In recent years, the Somerset v. Steuart trial of 1772 has emerged as an event of much discussion in the history of transatlantic antislavery. Scholars have debated the decision’s importance and centrality to the emancipatory impulses in the British Atlantic, and, more recently, its role in the outbreak of the American Revolution. Some have argued that Lord Mansfield’s decision in James Somerset’s favor was a central, even epochal event, while others maintain that North Americans scarcely noticed the decision. With the two hundred and fiftieth anniversary of the trial upon us, the David Center is convening a scholarly symposium to continue this conversation and offer fresh appraisals of the causes, nature, and consequences of the decision.
The program committee seeks paper proposals from scholars in all fields to assess what we have learned and how we might interpret events before, during, and after the 1772 decision. We seek to evaluate the origins of the trial and to examine the question of how important the trial was to the momentous changes of the period, Potential topics and themes include but are not limited to:
- New analysis on the causes and nature of the Somerset decision in 1772.
- Exploration of the impact and reception of the Somerset decision.
- The direct and indirect effects of the decision on the lives of the enslaved and enslavers.
- The influence of the decision on the law, the empire, the politics, and the African diaspora within the British Empire and beyond it.

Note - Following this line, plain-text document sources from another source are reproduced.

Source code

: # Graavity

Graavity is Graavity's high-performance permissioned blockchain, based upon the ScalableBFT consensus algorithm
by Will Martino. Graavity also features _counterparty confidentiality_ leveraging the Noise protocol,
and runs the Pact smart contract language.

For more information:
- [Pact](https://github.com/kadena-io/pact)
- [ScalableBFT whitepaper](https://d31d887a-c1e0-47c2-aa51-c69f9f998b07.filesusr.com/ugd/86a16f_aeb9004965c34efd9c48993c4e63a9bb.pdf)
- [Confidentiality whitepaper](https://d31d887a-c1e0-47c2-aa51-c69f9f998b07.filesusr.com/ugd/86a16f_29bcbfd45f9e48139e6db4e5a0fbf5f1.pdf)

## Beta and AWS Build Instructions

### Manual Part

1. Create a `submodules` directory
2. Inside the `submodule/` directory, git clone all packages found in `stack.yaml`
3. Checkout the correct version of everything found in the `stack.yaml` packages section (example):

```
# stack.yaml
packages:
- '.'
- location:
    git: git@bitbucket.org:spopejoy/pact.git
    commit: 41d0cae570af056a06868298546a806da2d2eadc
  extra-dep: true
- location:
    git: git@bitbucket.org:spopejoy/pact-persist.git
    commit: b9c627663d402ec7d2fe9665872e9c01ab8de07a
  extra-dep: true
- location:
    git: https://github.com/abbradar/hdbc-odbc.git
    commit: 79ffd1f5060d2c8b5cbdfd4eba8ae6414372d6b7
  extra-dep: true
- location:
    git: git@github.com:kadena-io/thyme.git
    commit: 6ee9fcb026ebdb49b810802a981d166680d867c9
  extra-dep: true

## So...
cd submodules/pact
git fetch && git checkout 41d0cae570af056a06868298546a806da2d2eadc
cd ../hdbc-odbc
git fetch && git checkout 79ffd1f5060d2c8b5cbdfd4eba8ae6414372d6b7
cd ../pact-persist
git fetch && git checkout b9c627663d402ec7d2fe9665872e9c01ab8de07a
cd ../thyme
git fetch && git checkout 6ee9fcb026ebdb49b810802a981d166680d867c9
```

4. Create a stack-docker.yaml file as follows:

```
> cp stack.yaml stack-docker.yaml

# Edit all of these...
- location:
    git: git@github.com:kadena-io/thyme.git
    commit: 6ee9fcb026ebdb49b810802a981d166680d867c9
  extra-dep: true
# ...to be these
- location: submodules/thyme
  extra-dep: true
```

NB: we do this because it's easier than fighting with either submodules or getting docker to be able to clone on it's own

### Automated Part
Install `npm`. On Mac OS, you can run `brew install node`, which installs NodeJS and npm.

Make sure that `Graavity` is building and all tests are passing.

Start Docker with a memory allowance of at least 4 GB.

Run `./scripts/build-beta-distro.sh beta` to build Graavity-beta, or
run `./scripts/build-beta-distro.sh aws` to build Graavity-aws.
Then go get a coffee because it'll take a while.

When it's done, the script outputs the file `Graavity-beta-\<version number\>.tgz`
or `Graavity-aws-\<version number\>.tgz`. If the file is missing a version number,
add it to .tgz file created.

- The importance or unimportance of ideas, of law, and of courts.
- The historiography of the Somerset case.
- Memory and public commemoration of the decision, both historically and contemporaneously.
- The current use and depiction of the case in educational materials, public debates, the media, and sites of public history.
- The role of James Somerset himself and other African actors.
We will meet on Thursday and Friday, December 1-2, 2022, for online and in-person sessions, all of which will be open to the public. Papers will be distributed in advance. Participants should be committed to read all the papers and to serve as a discussion leader for another session. We expect to produce a book of revised essays from the conference to be published in a new book series of the David Center for the American Revolution with University of Pennsylvania Press.
To propose a paper, please send an abstract of 250 words, a one-page cv, and a brief cover letter about how this topic fits into your past, present, and/or developing research, by June 15, 2022, to Interfolio.
Questions about the conference may be directed to Matthew Mason (matthew_mason@byu.edu) and David Waldstreicher (dwaldstreicher@gc.cuny.edu). Questions about submitting proposals on Interfolio or other logistical matters should be sent to Adrianna Link (alink@amphilsoc.org).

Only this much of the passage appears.